This was an action by a clerk for payment of a sum of £445, 5s. 8d. in name of salary or wages due to him from 1852 to 1860. The defenders pleaded prescription. The Sheriff sustained this plea in so far as regarded the period anterior to June 1858, and found that this part of the claim could only be proved by writ or oath. In regard to the other portion the pursuer was allowed a proof pro ut de jure. In the course of the proof pro ut de jure the defenders were examined as witnesses. The pursuer thereafter referred the constitution and resting-owing of the claim sued for prior to June 1858 to the oath of the defenders. Under this reference the defenders were examined, and the Sheriff held the oaths affirmative.

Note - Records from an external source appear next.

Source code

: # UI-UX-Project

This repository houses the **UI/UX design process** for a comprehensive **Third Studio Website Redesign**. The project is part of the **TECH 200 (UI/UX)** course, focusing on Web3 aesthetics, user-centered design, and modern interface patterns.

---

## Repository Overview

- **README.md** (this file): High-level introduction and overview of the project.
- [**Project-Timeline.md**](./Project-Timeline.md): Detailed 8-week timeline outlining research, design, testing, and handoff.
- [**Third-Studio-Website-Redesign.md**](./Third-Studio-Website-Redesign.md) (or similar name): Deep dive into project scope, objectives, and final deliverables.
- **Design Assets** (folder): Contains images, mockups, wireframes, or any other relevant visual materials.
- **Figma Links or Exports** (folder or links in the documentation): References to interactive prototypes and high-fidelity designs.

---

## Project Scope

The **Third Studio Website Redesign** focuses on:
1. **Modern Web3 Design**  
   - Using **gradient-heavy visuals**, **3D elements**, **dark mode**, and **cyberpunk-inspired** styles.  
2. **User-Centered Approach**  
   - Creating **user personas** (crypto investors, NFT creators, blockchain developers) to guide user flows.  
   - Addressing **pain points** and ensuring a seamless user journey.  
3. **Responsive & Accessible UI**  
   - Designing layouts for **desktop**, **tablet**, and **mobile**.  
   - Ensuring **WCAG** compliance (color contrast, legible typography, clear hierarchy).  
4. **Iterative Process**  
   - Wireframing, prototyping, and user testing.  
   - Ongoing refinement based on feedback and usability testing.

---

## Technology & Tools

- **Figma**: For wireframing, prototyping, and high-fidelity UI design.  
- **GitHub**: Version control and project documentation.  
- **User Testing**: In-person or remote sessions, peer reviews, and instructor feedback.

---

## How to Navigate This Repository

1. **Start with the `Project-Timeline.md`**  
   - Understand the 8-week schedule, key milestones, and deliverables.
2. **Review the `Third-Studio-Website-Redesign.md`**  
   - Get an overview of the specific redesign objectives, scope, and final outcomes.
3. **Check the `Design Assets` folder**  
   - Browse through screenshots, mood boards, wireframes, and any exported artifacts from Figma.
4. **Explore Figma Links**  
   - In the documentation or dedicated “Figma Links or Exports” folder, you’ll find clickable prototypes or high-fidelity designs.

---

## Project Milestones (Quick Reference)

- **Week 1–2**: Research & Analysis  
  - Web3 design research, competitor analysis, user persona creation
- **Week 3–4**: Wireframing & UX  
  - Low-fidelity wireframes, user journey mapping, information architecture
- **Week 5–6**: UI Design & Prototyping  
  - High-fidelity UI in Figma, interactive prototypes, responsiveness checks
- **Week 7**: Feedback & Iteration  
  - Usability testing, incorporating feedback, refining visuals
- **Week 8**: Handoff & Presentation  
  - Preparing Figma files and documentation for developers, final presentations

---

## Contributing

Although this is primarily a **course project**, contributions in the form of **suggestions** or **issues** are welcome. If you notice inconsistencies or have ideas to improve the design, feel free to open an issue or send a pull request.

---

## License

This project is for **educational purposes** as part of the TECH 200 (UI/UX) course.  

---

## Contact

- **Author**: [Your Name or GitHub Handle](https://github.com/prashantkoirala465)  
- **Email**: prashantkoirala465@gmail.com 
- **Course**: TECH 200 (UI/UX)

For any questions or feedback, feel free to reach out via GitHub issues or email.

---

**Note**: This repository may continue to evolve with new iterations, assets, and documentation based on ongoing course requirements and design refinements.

Mr Pearson advocated and pleaded that the reference to oath was incompetent. He founded on 16 Vict., cap. 20, sec. 5, which provides that “it shall not be competent to any party who has called and examined the opposite party as a witness, thereafter to refer the cause, or any part of it, to his oath:” and founded on the case of Renny v. Will, July 18, 1863 (not reported, but mentioned in Dickson on Evidence, second edition, note to section 1711).
The Court refused to give effect to this plea, and remitted to the Sheriff simpliciter.
The Lord President thought the object of the statute was to prevent a person being subjected to a reexamination in regard to the same matter; and that it provides that one cannot refer to a person's oath what he has been previously examined about as a witness in the case. The prohibition may even extend to anything which he might competently have been examined about when he was in the witness-box. But what was referred here was a matter as to which the defenders were not and could not be examined as witnesses.
Counsel for Advocator— Mr Gordon and Mr Scott. Agent— Mr David Crawford, S.S.C.
Counsel for Respondent— Mr Patton and Mr Thoms. Agent— Mr W. Officer, S.S.C.